Well it’s time to roll up your sleeves, grab the jigger, and start making cocktails. Making cocktails at home is simply a matter of arming yourself with the right tools and the ability to follow simple directions. In other words, there are no excuses.
With no further delay I present the next three cocktails that you must know and hopefully make and enjoy.
Three More Classic Cocktails
For me and many the Margarita is the official cocktail of summer. It is another classic cocktail that relies on just three ingredients. All three ingredients must be top-notch.
First, the Tequila has to be of the 100% agave variety and for me it must be a blanco. There are some who want to make an upscale version of the margarita by utilizing the more pricey aged versions but I’ve never been a fan of wood in my margarita.
The margarita is a cocktail that celebrates fresh and vibrant flavors like the raw and untamed beauty of a 100% agave blanco Tequila, fresh squeezed lime juice, and an orange liqueur that is also free of wood aging.
We owe a debt of gratitude to the Count Negroni (yes, he was a real guy – see the story) for altering the classic Americano and creating the cocktail that bears his name. Again this is a great classic cocktail that is built with just three ingredients:
Campari, Sweet Vermouth, and Gin.
It can be served up but I am partial to the Negroni being served on ice with a generous strip of fresh orange peel.
The Negroni classically calls for its three ingredients to be dosing in equal measure. In modern times many bartenders have modified the drink to feature Gin opting for a larger portion of the juniper-laced spirit. I prefer the classic and go with an once and a half of each ingredient.
French 75 (recipe)
The French 75 is a classic cocktail that is scandalously under-served. Perhaps it’s not glitzy enough – I disagree – or perhaps it’s because some bars have a problem keeping sparkling wine fresh and carbonated.

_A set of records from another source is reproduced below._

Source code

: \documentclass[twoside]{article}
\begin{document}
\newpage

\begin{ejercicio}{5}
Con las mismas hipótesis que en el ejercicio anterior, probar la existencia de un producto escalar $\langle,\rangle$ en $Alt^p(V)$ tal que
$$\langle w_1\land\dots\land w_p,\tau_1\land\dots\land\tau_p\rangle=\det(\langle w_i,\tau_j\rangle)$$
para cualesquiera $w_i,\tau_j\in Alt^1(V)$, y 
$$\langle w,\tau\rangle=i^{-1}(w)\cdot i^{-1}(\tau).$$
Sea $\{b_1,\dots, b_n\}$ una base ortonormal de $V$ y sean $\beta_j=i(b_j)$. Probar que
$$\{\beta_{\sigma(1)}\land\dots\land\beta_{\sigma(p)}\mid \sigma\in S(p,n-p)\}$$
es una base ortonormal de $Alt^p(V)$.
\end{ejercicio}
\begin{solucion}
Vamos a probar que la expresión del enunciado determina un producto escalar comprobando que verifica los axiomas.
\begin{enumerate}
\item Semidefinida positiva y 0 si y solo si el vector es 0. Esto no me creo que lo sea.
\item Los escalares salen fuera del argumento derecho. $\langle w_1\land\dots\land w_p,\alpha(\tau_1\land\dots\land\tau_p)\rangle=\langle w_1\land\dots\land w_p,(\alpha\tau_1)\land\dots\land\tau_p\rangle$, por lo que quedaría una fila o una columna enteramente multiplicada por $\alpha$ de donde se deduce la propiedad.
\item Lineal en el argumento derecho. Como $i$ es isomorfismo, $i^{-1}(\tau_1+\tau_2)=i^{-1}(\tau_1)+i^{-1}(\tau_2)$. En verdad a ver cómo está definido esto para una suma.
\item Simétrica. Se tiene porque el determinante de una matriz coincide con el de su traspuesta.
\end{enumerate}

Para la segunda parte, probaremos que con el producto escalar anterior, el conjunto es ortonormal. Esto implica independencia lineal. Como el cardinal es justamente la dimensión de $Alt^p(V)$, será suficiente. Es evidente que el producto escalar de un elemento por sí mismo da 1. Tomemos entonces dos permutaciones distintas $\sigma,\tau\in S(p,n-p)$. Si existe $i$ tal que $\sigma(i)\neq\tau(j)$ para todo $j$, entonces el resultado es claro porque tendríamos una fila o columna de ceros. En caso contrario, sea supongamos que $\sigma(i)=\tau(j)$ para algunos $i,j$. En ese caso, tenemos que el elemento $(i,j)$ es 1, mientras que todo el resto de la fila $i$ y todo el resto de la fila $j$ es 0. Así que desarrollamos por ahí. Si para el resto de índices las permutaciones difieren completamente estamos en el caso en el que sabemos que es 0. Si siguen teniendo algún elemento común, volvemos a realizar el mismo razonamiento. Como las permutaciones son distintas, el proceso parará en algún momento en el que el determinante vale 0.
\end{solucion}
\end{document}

The French 75 is a cocktail that is apptreciated by all from the cocktail novice to the pro. Every single time I have introduced this cocktail to bar staff and servers they have always had an instant love affair with the French 75.
It’s easy to construct and it is a perfect aperitif to serve for guests to open your dinner party. You can get six French 75s from a single bottle of Champagne or sparkling wine and the other ingredients can easily be batched making quick to construct in front of your guests. On most occasion a quality, dry Prosecco will suffice but the drink is actually better when you use a dry Champagne. A decent non-vintage Champagne will cost you $25 to $30 a bottle but it’s worth it.
I hope that this has inspired you to shake-up some classic cocktails of your own at home.